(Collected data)
┏━━
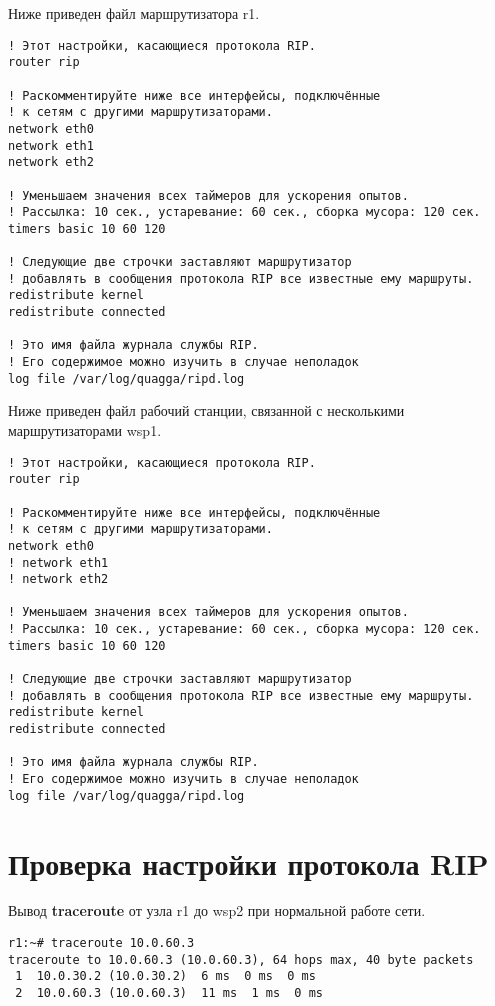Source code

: \documentclass[a4paper,12pt]{article}
\begin{document}
Ниже приведен файл  маршрутизатора r1.

\begin{Verbatim}
! Этот настройки, касающиеся протокола RIP.
router rip

! Раскомментируйте ниже все интерфейсы, подключённые
! к сетям с другими маршрутизаторами.
network eth0
network eth1
network eth2

! Уменьшаем значения всех таймеров для ускорения опытов.
! Рассылка: 10 сек., устаревание: 60 cек., сборка мусора: 120 сек.
timers basic 10 60 120

! Следующие две строчки заставляют маршрутизатор
! добавлять в сообщения протокола RIP все известные ему маршруты.
redistribute kernel
redistribute connected

! Это имя файла журнала службы RIP.
! Его содержимое можно изучить в случае неполадок
log file /var/log/quagga/ripd.log
\end{Verbatim}


Ниже приведен файл  рабочий станции, связанной с несколькими маршрутизаторами wsp1.

\begin{Verbatim}
! Этот настройки, касающиеся протокола RIP.
router rip

! Раскомментируйте ниже все интерфейсы, подключённые
! к сетям с другими маршрутизаторами.
network eth0
! network eth1
! network eth2

! Уменьшаем значения всех таймеров для ускорения опытов.
! Рассылка: 10 сек., устаревание: 60 cек., сборка мусора: 120 сек.
timers basic 10 60 120

! Следующие две строчки заставляют маршрутизатор
! добавлять в сообщения протокола RIP все известные ему маршруты.
redistribute kernel
redistribute connected

! Это имя файла журнала службы RIP.
! Его содержимое можно изучить в случае неполадок
log file /var/log/quagga/ripd.log
\end{Verbatim}


\section{Проверка настройки протокола RIP}

Вывод \textbf{traceroute} от узла r1 до wsp2 при нормальной работе сети.

\begin{Verbatim}
r1:~# traceroute 10.0.60.3
traceroute to 10.0.60.3 (10.0.60.3), 64 hops max, 40 byte packets
 1  10.0.30.2 (10.0.30.2)  6 ms  0 ms  0 ms
 2  10.0.60.3 (10.0.60.3)  11 ms  1 ms  0 ms
\end{Verbatim}
\end{document}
┗━━
Task objective: Repeat the records exactly, without the pictures.

The completed task:
Source code

: \documentclass[a4paper,12pt]{article}
\begin{document}
Ниже приведен файл  маршрутизатора r1.

\begin{Verbatim}
! Этот настройки, касающиеся протокола RIP.
router rip

! Раскомментируйте ниже все интерфейсы, подключённые
! к сетям с другими маршрутизаторами.
network eth0
network eth1
network eth2

! Уменьшаем значения всех таймеров для ускорения опытов.
! Рассылка: 10 сек., устаревание: 60 cек., сборка мусора: 120 сек.
timers basic 10 60 120

! Следующие две строчки заставляют маршрутизатор
! добавлять в сообщения протокола RIP все известные ему маршруты.
redistribute kernel
redistribute connected

! Это имя файла журнала службы RIP.
! Его содержимое можно изучить в случае неполадок
log file /var/log/quagga/ripd.log
\end{Verbatim}


Ниже приведен файл  рабочий станции, связанной с несколькими маршрутизаторами wsp1.

\begin{Verbatim}
! Этот настройки, касающиеся протокола RIP.
router rip

! Раскомментируйте ниже все интерфейсы, подключённые
! к сетям с другими маршрутизаторами.
network eth0
! network eth1
! network eth2

! Уменьшаем значения всех таймеров для ускорения опытов.
! Рассылка: 10 сек., устаревание: 60 cек., сборка мусора: 120 сек.
timers basic 10 60 120

! Следующие две строчки заставляют маршрутизатор
! добавлять в сообщения протокола RIP все известные ему маршруты.
redistribute kernel
redistribute connected

! Это имя файла журнала службы RIP.
! Его содержимое можно изучить в случае неполадок
log file /var/log/quagga/ripd.log
\end{Verbatim}


\section{Проверка настройки протокола RIP}

Вывод \textbf{traceroute} от узла r1 до wsp2 при нормальной работе сети.

\begin{Verbatim}
r1:~# traceroute 10.0.60.3
traceroute to 10.0.60.3 (10.0.60.3), 64 hops max, 40 byte packets
 1  10.0.30.2 (10.0.30.2)  6 ms  0 ms  0 ms
 2  10.0.60.3 (10.0.60.3)  11 ms  1 ms  0 ms
\end{Verbatim}
\end{document}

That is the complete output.